* [Activity] Locate each line in the records containing "Redis". Copy it.

Rendered images with source text:
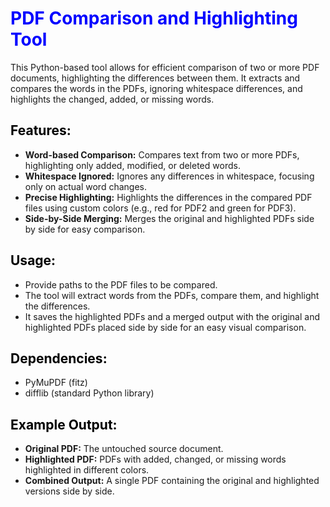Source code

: <h1 style="color:blue; font-weight:bold;">PDF Comparison and Highlighting Tool</h1>

This Python-based tool allows for efficient comparison of two or more PDF documents, highlighting the differences between them.
It extracts and compares the words in the PDFs, ignoring whitespace differences, and highlights the changed, added, or missing words.

<h2 style="color:black; font-weight:bold;">Features:</h2>

- **Word-based Comparison:** Compares text from two or more PDFs, highlighting only added, modified, or deleted words.
- **Whitespace Ignored:** Ignores any differences in whitespace, focusing only on actual word changes.
- **Precise Highlighting:** Highlights the differences in the compared PDF files using custom colors (e.g., red for PDF2 and green for PDF3).
- **Side-by-Side Merging:** Merges the original and highlighted PDFs side by side for easy comparison.

<h2 style="color:black; font-weight:bold;">Usage:</h2>

- Provide paths to the PDF files to be compared.
- The tool will extract words from the PDFs, compare them, and highlight the differences.
- It saves the highlighted PDFs and a merged output with the original and highlighted PDFs placed side by side for an easy visual comparison.

<h2 style="color:black; font-weight:bold;">Dependencies:</h2>

- PyMuPDF (fitz)
- difflib (standard Python library)

<h2 style="color:black; font-weight:bold;">Example Output:</h2>

- **Original PDF:** The untouched source document.
- **Highlighted PDF:** PDFs with added, changed, or missing words highlighted in different colors.
- **Combined Output:** A single PDF containing the original and highlighted versions side by side.
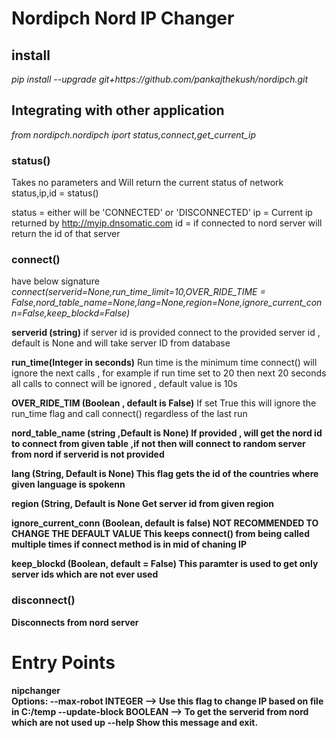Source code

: # Nordipch Nord IP Changer

<h2> install </h2>
<i>pip install --upgrade git+https://github.com/pankajthekush/nordipch.git </i>

<h2> Integrating with other application </h2>
<i>from nordipch.nordipch iport status,connect,get_current_ip</i>

<h3>status()</h3>

Takes no parameters and Will return the current status of network
status,ip,id = status()

status = either will be 'CONNECTED' or 'DISCONNECTED'
ip = Current ip returned by http://myip.dnsomatic.com
id = if connected to nord server will return the id of that server

<h3>connect()</h3>
have below signature
<i>connect(serverid=None,run_time_limit=10,OVER_RIDE_TIME = False,nord_table_name=None,lang=None,region=None,ignore_current_conn=False,keep_blockd=False)</i>

<b>serverid (string)</b>
if server id is provided connect to the provided server id , default is None and will take server ID from database

<b>run_time(Integer in seconds)</b>
Run time is the minimum time connect() will ignore the next calls , for example if run time set to 20 then next 20 seconds all calls to connect will be ignored , default value is 10s

<b>OVER_RIDE_TIM (Boolean , default is False)</b>
If set True this will ignore the run_time flag and call connect() regardless of the last run

<b>nord_table_name (string ,Default is None)</n>
If provided , will get the nord id to connect from given table ,if not then will connect to random server from nord if serverid is not provided

<b>lang (String, Default is None) </b>
This flag gets the id of the countries where given language is spokenn

<b>region (String, Default is None</b>
Get server id from given region

<b>ignore_current_conn (Boolean, default is false)<b>
<strong>NOT RECOMMENDED TO CHANGE THE DEFAULT VALUE<strong>
This keeps connect() from being called multiple times if connect method is in mid of chaning IP

<b>keep_blockd (Boolean, default = False)<b>
This paramter is used to get only server ids which are not ever used

<h3>disconnect()</h3>
Disconnects from nord server

<h1>Entry Points</h1>
<b>nipchanger</b>
<br>
Options:
  --max-robot INTEGER  --> Use this flag to change IP based on file in C:/temp
  --update-block BOOLEAN --> To get the serverid from nord which are not used up
  --help                  Show this message and exit.
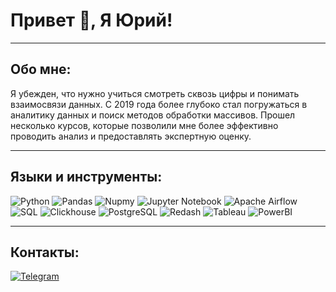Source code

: # Привет 👋, Я Юрий!
___
## Обо мне:
Я убежден, что нужно учиться смотреть сквозь цифры и понимать взаимосвязи данных.
С 2019 года более глубоко стал погружаться в аналитику данных и поиск методов обработки массивов.
Прошел несколько курсов, которые позволили мне более эффективно проводить анализ и предоставлять экспертную оценку.
___
## Языки и инструменты:
![Python](https://img.shields.io/badge/-Python-090910?style=for-the-badge&logo=python&logoColor)
![Pandas](https://img.shields.io/badge/-Pandas-090910?style=for-the-badge&logo=pandas&logoColor)
![Nupmy](https://img.shields.io/badge/-Numpy-090910?style=for-the-badge&logo=numpy&logoColor)
![Jupyter Notebook](https://img.shields.io/badge/Jupyter%20Notebook-090910?style=for-the-badge&logo=jupyter&logoColor)
![Apache Airflow](https://img.shields.io/badge/-Apacheairflow-090910?style=for-the-badge&logo=apacheairflow&logoColor)
![SQL](https://img.shields.io/badge/-SQL-090910?style=for-the-badge&logo=sql&logoColor)
![Clickhouse](https://img.shields.io/badge/-Clickhouse-090910?style=for-the-badge&logo=Clickhouse&logoColor)
![PostgreSQL](https://img.shields.io/badge/-PostgreSQL-090910?style=for-the-badge&logo=PostgreSQL&logoColor)
![Redash](https://img.shields.io/badge/-Redash-090910?style=for-the-badge&logo=Redash&logoColor)
![Tableau](https://img.shields.io/badge/-Tableau-090910?style=for-the-badge&logo=Tableau&logoColor)
![PowerBI](https://img.shields.io/badge/-PowerBI-090910?style=for-the-badge&logo=PowerBI&logoColor)
___
## Контакты:
[![Telegram](https://img.shields.io/badge/Telegram-090910?style=for-the-badge&logo=telegram&logoColor=white)](https://t.me/ybezgodkov)

<!--
**ybezgodkov/ybezgodkov** is a ✨ _special_ ✨ repository because its `README.md` (this file) appears on your GitHub profile.

Here are some ideas to get you started:

- 🔭 I’m currently working on ...
- 🌱 I’m currently learning ...
- 👯 I’m looking to collaborate on ...
- 🤔 I’m looking for help with ...
- 💬 Ask me about ...
- 📫 How to reach me: ...
- 😄 Pronouns: ...
- ⚡ Fun fact: ...
-->
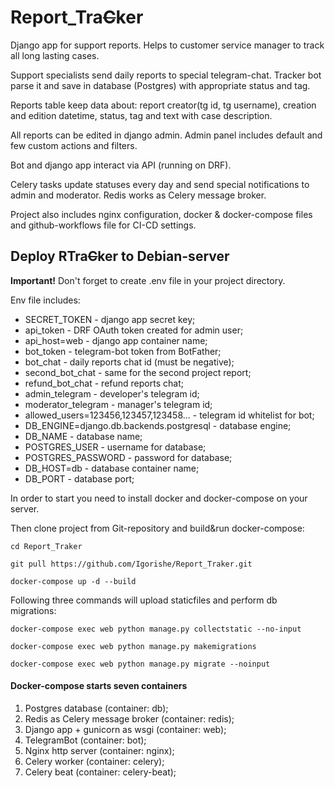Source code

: # Report_Tra~~C~~ker

Django app for support reports. Helps to customer service manager to track all long lasting cases. 

Support specialists send daily reports to special telegram-chat. Tracker bot parse it and save in database (Postgres) with appropriate status and tag.

Reports table keep data about: report creator(tg id, tg username), creation and edition datetime, status, tag and text with case description.

All reports can be edited in django admin. Admin panel includes default and few custom actions and filters. 

Bot and django app interact via API (running on DRF).

Celery tasks update statuses every day and send special notifications to admin and moderator. Redis works as Celery message broker.

Project also includes nginx configuration, docker & docker-compose files and github-workflows file for CI-CD settings.

## Deploy RTra~~C~~ker to Debian-server

**Important!** Don't forget to create .env file in your project directory. 

Env file includes:

* SECRET_TOKEN - django app secret key;
* api_token - DRF OAuth token created for admin user;
* api_host=web - django app container name;
* bot_token - telegram-bot token from BotFather;
* bot_chat - daily reports chat id (must be negative);
* second_bot_chat - same for the second project report;
* refund_bot_chat - refund reports chat;
* admin_telegram - developer's telegram id;
* moderator_telegram - manager's telegram id;
* allowed_users=123456,123457,123458... - telegram id whitelist for bot;
* DB_ENGINE=django.db.backends.postgresql - database engine;
* DB_NAME - database name;
* POSTGRES_USER - username for database;
* POSTGRES_PASSWORD - password for database;
* DB_HOST=db - database container name;
* DB_PORT - database port;

In order to start you need to install docker and docker-compose on your server.

Then clone project from Git-repository and build&run docker-compose:

`cd Report_Traker`

`git pull https://github.com/Igorishe/Report_Traker.git`

`docker-compose up -d --build`

Following three commands will upload staticfiles and perform db migrations:

`docker-compose exec web python manage.py collectstatic --no-input`

`docker-compose exec web python manage.py makemigrations`

`docker-compose exec web python manage.py migrate --noinput`


#### Docker-compose starts seven containers
1. Postgres database (container: db);
2. Redis as Celery message broker (container: redis);
3. Django app + gunicorn as wsgi (container: web);
4. TelegramBot (container: bot);
5. Nginx http server (container: nginx);
6. Celery worker (container: celery);
7. Celery beat (container: celery-beat);
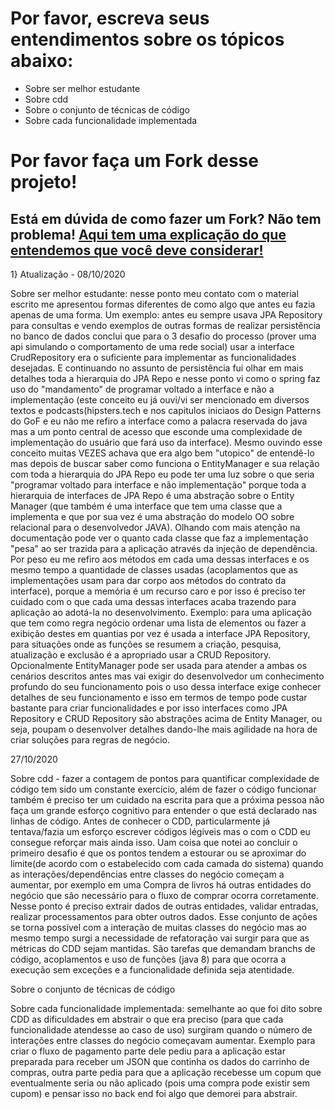 # Por favor, escreva seus entendimentos sobre os tópicos abaixo:

- Sobre ser melhor estudante
- Sobre cdd
- Sobre o conjunto de técnicas de código
- Sobre cada funcionalidade implementada

# Por favor faça um Fork desse projeto!

## Está em dúvida de como fazer um Fork? Não tem problema! [Aqui tem uma explicação do que entendemos que você deve considerar!](https://docs.github.com/en/github/getting-started-with-github/fork-a-repo)

1} Atualização - 08/10/2020

Sobre ser melhor estudante: nesse ponto meu contato com o material escrito me apresentou formas diferentes de como algo que antes eu fazia apenas de uma forma. Um exemplo: antes eu sempre usava JPA Repository para consultas e vendo exemplos de outras formas de realizar persistência no banco de dados conclui que para o 3 desafio do processo (prover uma api simulando o comportamento de uma rede social) usar a interface CrudRepository era o suficiente para implementar as funcionalidades desejadas. E continuando no assunto de persistência fui olhar em mais detalhes toda a hierarquia do JPA Repo e nesse ponto vi como o spring faz uso do "mandamento" de programar voltado a interface e não a implementação (este conceito eu já ouvi/vi ser mencionado em diversos textos e podcasts(hipsters.tech e nos capitulos iniciaos do Design Patterns do GoF e eu não me refiro a interface como a palacra reservada do java mas a um ponto central de acesso que esconde uma complexidade de implementação do usuário que fará uso da interface). Mesmo ouvindo esse conceito muitas VEZES achava que era algo bem "utopico" de entendê-lo mas depois de buscar saber como funciona o EntityManager e sua relação com toda a hierarquia do JPA Repo eu pode ter uma luz sobre o que seria "programar voltado para interface e não implementação" porque toda a hierarquia de interfaces de JPA Repo é uma abstração sobre o Entity Manager (que também é uma interface que tem uma classe que a implementa e que por sua vez é uma abstração do modelo OO sobre relacional para o desenvolvedor JAVA). Olhando com mais atenção na documentação pode ver o quanto cada classe que faz a implementação "pesa" ao ser trazida para a aplicação através da injeção de dependência. Por peso eu me refiro aos métodos em cada uma dessas interfaces e os mesmo tempo a quantidade de classes usadas (acoplamentos que as implementações usam para dar corpo aos métodos do contrato da interface), porque a memória é um recurso caro e por isso é preciso ter cuidado com o que cada uma dessas interfaces acaba trazendo para aplicação ao adotá-la no desenvolvimento. Exemplo: para uma aplicação que tem como regra negócio ordenar uma lista de elementos ou fazer a exibição destes em quantias por vez é usada a interface JPA Repository, para situações onde as funções se resumem a criação, pesquisa, atualização e exclusão é a apropriado usar a CRUD Repository. Opcionalmente EntityManager pode ser usada para atender a ambas os cenários descritos antes mas vai exigir do desenvolvedor um conhecimento profundo do seu funcionamento pois o uso dessa interface exige conhecer detalhes de seu funcionamento e isso em termos de tempo pode custar bastante para criar funcionalidades e por isso interfaces como JPA Repository e CRUD Repository são abstrações acima de Entity Manager, ou seja, poupam o desenvolver detalhes dando-lhe mais agilidade na hora de criar soluções para regras de negócio. 

 27/10/2020

Sobre cdd - fazer a contagem de pontos para quantificar complexidade de código tem sido um constante exercício, além de fazer o código funcionar também é preciso ter um cuidado na escrita para que a próxima pessoa não faça um grande esforço cognitivo para entender o que está declarado nas linhas de código. Antes de conhecer o CDD, particularmente já tentava/fazia um esforço escrever códigos légiveis mas o com o CDD eu consegue reforçar mais ainda isso. Uam coisa que notei ao concluir o primeiro desafio é que os pontos tendem a estourar ou se aproximar do limite(de acordo com o estabelecido com cada camada do sistema) quando as interações/dependências entre classes do negócio começam a aumentar, por exemplo em uma Compra de livros há outras entidades do negócio que são necessário para o fluxo de comprar ocorra corretamente. Nesse ponto é preciso extrair dados de outras entidades, validar entradas, realizar processamentos para obter outros dados. Esse conjunto de ações se torna possível com a interação de muitas classes do negócio mas ao mesmo tempo surgi a necessidade de refatoração vai surgir para que as métricas do CDD sejam mantidas. São tarefas que demandam branchs de código, acoplamentos e uso de funções (java 8) para que ocorra a execução sem exceções e a funcionalidade definida seja atentidade. 

Sobre o conjunto de técnicas de código


Sobre cada funcionalidade implementada: semelhante ao que foi dito sobre CDD as dificuldades em abstrair o que era preciso (para que cada funcionalidade atendesse ao caso de uso) surgiram quando o número de interações entre classes do negócio começavam aumentar. Exemplo para criar o fluxo de pagamento parte dele pediu para a aplicação estar preparada para receber um JSON que continha os dados do carrinho de compras, outra parte pedia para que a aplicação recebesse um copum que eventualmente seria ou não aplicado (pois uma compra pode existir sem cupom) e pensar isso no back end foi algo que demorei para abstrair. 
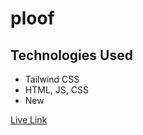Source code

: # ploof
## Technologies Used
- Tailwind CSS
- HTML, JS, CSS
- New <dialog> element to show modal
  
[Live Link](https://asunamarie.github.io/ploof/)
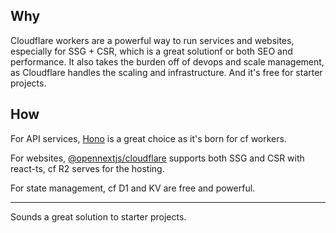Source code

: ## Why
Cloudflare workers are a powerful way to run services and websites, especially for SSG + CSR, which is a great solutionf or both SEO and performance. It also takes the burden off of devops and scale management, as Cloudflare handles the scaling and infrastructure. And it's free for starter projects.

## How
For API services, [Hono](http://hono.dev) is a great choice as it's born for cf workers.

For websites, [@opennextjs/cloudflare](https://opennext.js.org/cloudflare/get-started) supports both SSG and CSR with react-ts, cf R2 serves for the hosting.

For state management, cf D1 and KV are free and powerful.

---

Sounds a great solution to starter projects.
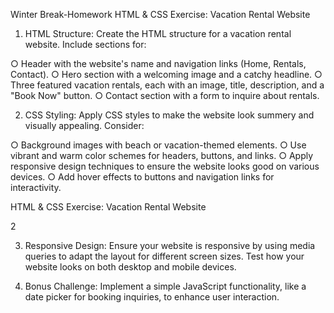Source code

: Winter Break-Homework
HTML & CSS Exercise: Vacation Rental Website
1. HTML Structure: Create the HTML structure for a vacation rental website. Include sections for:

○ Header with the website's name and navigation links (Home, Rentals, Contact).
○ Hero section with a welcoming image and a catchy headline.
○ Three featured vacation rentals, each with an image, title, description, and a "Book Now" button.
○ Contact section with a form to inquire about rentals.

2. CSS Styling: Apply CSS styles to make the website look summery and visually appealing. Consider:

○ Background images with beach or vacation-themed elements.
○ Use vibrant and warm color schemes for headers, buttons, and links.
○ Apply responsive design techniques to ensure the website looks good on various devices.
○ Add hover effects to buttons and navigation links for interactivity.

HTML & CSS Exercise: Vacation Rental Website

2

3. Responsive Design: Ensure your website is responsive by using media queries to
adapt the layout for different screen sizes. Test how your website looks on both
desktop and mobile devices.

4. Bonus Challenge: Implement a simple JavaScript functionality, like a date picker
for booking inquiries, to enhance user interaction.
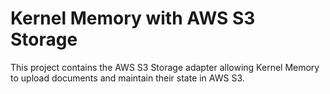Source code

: # Kernel Memory with AWS S3 Storage

This project contains the AWS S3 Storage adapter allowing Kernel Memory to
upload documents and maintain their state in AWS S3.
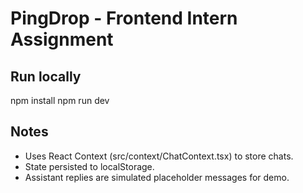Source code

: # PingDrop - Frontend Intern Assignment

## Run locally

npm install
npm run dev

## Notes

- Uses React Context (src/context/ChatContext.tsx) to store chats.
- State persisted to localStorage.
- Assistant replies are simulated placeholder messages for demo.
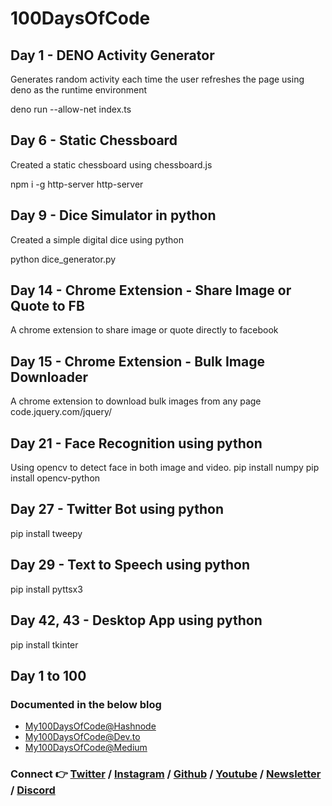 # 100DaysOfCode

## Day 1 - DENO Activity Generator

Generates random activity each time the user refreshes the page using deno as the runtime environment

deno run --allow-net index.ts

## Day 6 - Static Chessboard

Created a static chessboard using chessboard.js

npm i -g http-server
http-server

## Day 9 - Dice Simulator in python

Created a simple digital dice using python 

python dice_generator.py

## Day 14 - Chrome Extension - Share Image or Quote to FB

A chrome extension to share image or quote directly to facebook

## Day 15 - Chrome Extension - Bulk Image Downloader

A chrome extension to download bulk images from any page
code.jquery.com/jquery/

## Day 21 - Face Recognition using python

Using opencv to detect face in both image and video.
pip install numpy
pip install opencv-python

## Day 27 - Twitter Bot using python
pip install tweepy

## Day 29 - Text to Speech using python
pip install pyttsx3

## Day 42, 43 - Desktop App using python
pip install tkinter

## Day 1 to 100 
### Documented in the below blog
- [My100DaysOfCode@Hashnode](https://dhanushnehru.hashnode.dev/100daysofcode)
- [My100DaysOfCode@Dev.to](https://dev.to/dhanushnehru/my-100daysofcode-journey-56je)
- [My100DaysOfCode@Medium](https://link.medium.com/NEhQUbMxYzb)

### Connect 👉 [**Twitter**](https://twitter.com/Dhanush_Nehru) **/** [**Instagram**](https://www.instagram.com/dhanush_nehru/) **/** [**Github**](https://github.com/DhanushNehru/) **/** [**Youtube**](https://www.youtube.com/@dhanushnehru?sub_confirmation=1) **/** [**Newsletter**](https://dhanushn.substack.com/) **/** [**Discord**](https://discord.com/invite/Yn9g6KuWyA)

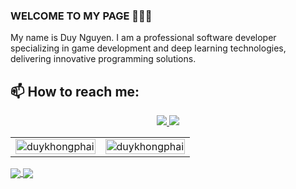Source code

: ### WELCOME TO MY PAGE 👋👋👋
My name is Duy Nguyen. I am a professional software developer specializing in game development and deep learning technologies, delivering innovative programming solutions.</br>
## 📫 How to reach me:

<p align="center">
  <a href="https://github.com/duykhongphai" alt="Github">
    <img src="https://img.icons8.com/fluent/48/000000/github.png"/>
  </a> 
  <a href="https://www.youtube.com/@DuyKhongPhai" alt="Youtube channel" target="_blank" >
    <img src="https://img.icons8.com/fluent/48/000000/youtube-play.png"/>
  </a>
</p>

<table style="width:100%;">
  <tr>
    <td>
      <img src="https://github-readme-stats.vercel.app/api?username=duykhongphai&show_icons=true&theme=blue_navy" alt="duykhongphai" width="100%"/>
    </td>
    <td>
      <img src="https://github-readme-stats.vercel.app/api/top-langs/?username=duykhongphai&show_icons=true&layout=compact&theme=blue_navy" alt="duykhongphai" width="100%"/>
    </td>
  </tr>
</table>

<a href="https://github.com/duykhongphai/Dragonboy-Captcha-Ocr/">
  <img align="center" src="https://github-readme-stats.vercel.app/api/pin/?username=duykhongphai&repo=Dragonboy-Captcha-Ocr&theme=radical" />
</a> 
<a href="https://github.com/duykhongphai/DragonBoyOnline-J2ME/">
  <img align="center" src="https://github-readme-stats.vercel.app/api/pin/?username=duykhongphai&repo=DragonBoyOnline-J2ME&theme=algolia" />
</a>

* [Your solution]
Celery tasks update statuses every day and send special notifications to admin and moderator. Redis works as Celery message broker.
2. Redis as Celery message broker (container: redis);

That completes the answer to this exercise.